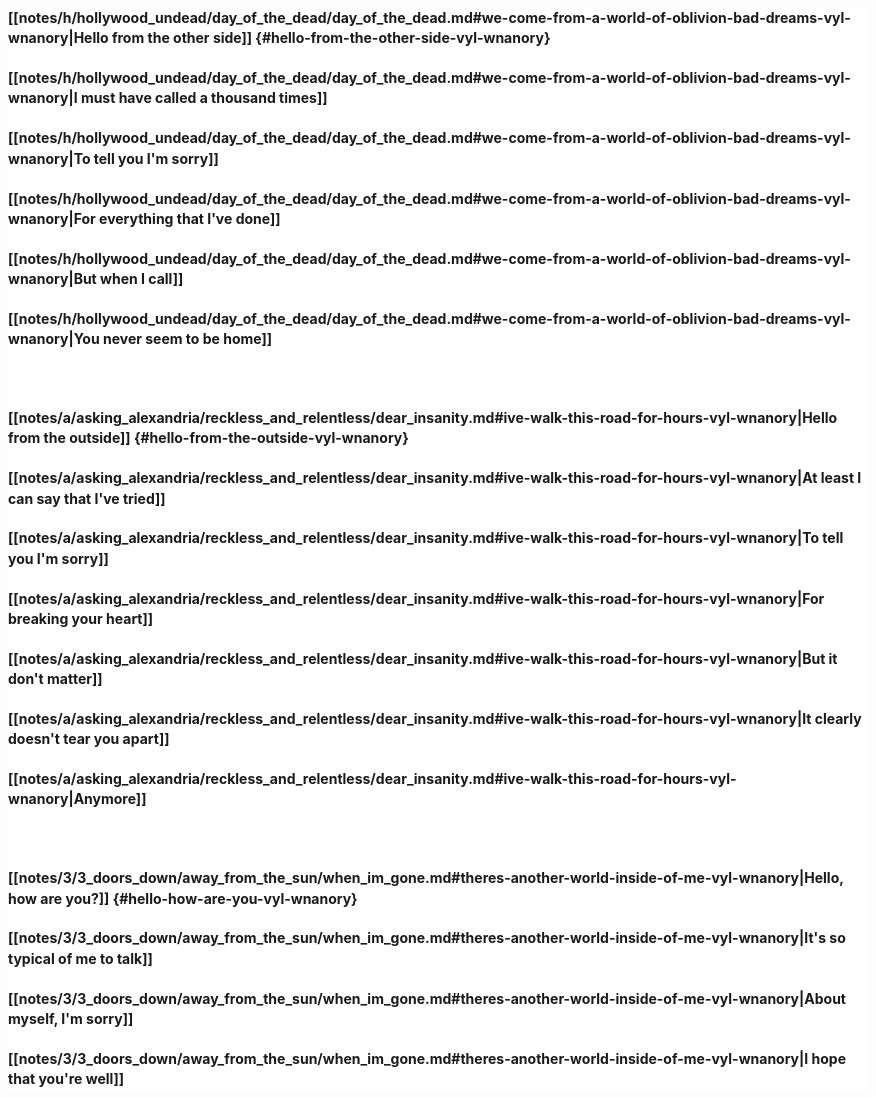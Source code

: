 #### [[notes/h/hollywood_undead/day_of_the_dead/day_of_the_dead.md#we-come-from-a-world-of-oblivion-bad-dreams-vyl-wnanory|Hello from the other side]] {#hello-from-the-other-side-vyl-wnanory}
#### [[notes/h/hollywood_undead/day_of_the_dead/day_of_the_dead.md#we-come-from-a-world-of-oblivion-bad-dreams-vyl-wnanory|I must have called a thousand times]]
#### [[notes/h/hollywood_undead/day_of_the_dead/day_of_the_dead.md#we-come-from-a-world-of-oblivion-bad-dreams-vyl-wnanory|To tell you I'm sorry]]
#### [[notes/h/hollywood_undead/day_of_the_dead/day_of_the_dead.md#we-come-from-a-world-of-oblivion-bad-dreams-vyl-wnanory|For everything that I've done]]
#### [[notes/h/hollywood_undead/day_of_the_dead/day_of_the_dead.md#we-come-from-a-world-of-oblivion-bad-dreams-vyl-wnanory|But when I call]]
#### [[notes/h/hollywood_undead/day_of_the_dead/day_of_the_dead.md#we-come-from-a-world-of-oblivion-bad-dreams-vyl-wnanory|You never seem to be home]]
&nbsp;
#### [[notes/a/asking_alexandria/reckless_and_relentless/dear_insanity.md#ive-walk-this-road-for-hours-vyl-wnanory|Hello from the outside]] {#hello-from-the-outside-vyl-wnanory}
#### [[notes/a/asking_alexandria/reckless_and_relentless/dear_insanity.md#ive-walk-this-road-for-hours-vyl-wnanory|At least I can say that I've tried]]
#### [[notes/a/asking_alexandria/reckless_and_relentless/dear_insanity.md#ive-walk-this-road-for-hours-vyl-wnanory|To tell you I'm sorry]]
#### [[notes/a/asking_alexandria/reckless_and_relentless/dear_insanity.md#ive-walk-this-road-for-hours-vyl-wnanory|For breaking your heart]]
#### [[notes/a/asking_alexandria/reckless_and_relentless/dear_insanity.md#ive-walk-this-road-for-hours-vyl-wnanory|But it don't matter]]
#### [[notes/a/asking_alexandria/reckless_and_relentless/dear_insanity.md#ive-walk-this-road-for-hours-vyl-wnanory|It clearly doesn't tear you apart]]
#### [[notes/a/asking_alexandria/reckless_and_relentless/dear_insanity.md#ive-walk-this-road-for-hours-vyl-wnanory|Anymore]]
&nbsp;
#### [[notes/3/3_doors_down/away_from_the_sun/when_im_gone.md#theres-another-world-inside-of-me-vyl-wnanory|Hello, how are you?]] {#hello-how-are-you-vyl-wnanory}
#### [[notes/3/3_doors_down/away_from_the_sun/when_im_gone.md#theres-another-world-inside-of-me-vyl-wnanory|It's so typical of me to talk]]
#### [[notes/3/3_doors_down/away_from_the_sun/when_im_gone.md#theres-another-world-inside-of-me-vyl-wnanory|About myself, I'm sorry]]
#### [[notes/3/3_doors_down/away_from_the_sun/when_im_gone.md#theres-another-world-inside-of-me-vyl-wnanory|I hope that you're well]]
********
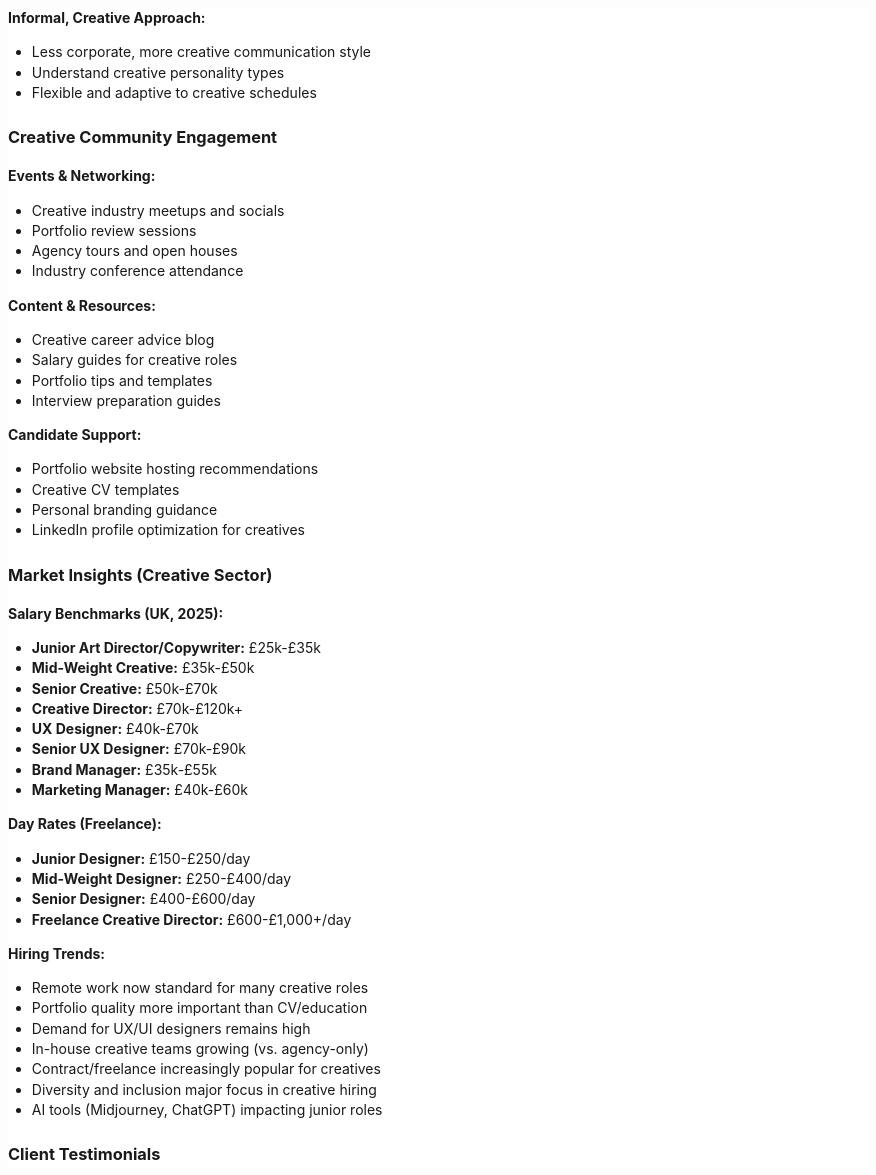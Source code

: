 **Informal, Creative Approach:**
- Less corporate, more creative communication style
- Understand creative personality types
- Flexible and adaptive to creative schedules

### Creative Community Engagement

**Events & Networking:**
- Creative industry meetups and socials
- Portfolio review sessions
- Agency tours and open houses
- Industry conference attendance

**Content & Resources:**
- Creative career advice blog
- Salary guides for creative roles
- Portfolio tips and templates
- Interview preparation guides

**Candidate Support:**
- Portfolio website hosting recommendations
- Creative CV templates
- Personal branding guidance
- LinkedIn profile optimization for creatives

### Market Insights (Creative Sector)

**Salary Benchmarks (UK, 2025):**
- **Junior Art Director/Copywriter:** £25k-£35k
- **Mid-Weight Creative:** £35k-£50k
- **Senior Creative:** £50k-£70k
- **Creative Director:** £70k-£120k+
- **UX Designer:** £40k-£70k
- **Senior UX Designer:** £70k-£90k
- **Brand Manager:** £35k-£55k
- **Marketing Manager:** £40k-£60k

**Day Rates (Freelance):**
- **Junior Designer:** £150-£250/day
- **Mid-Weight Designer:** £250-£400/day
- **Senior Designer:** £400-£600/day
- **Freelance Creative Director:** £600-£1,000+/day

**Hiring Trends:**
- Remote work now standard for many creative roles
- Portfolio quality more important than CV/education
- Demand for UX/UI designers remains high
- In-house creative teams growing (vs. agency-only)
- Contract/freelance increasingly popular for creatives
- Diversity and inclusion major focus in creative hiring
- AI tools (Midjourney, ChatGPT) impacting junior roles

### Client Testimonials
********
= What is being asked =
Retype the portion of the data above that starts on the line with "- **Senior Designer:** £400-£600/day" and finishes on the line with "### Client Testimonials", including both of those lines.

= Output of the task =
- **Senior Designer:** £400-£600/day
- **Freelance Creative Director:** £600-£1,000+/day

**Hiring Trends:**
- Remote work now standard for many creative roles
- Portfolio quality more important than CV/education
- Demand for UX/UI designers remains high
- In-house creative teams growing (vs. agency-only)
- Contract/freelance increasingly popular for creatives
- Diversity and inclusion major focus in creative hiring
- AI tools (Midjourney, ChatGPT) impacting junior roles

### Client Testimonials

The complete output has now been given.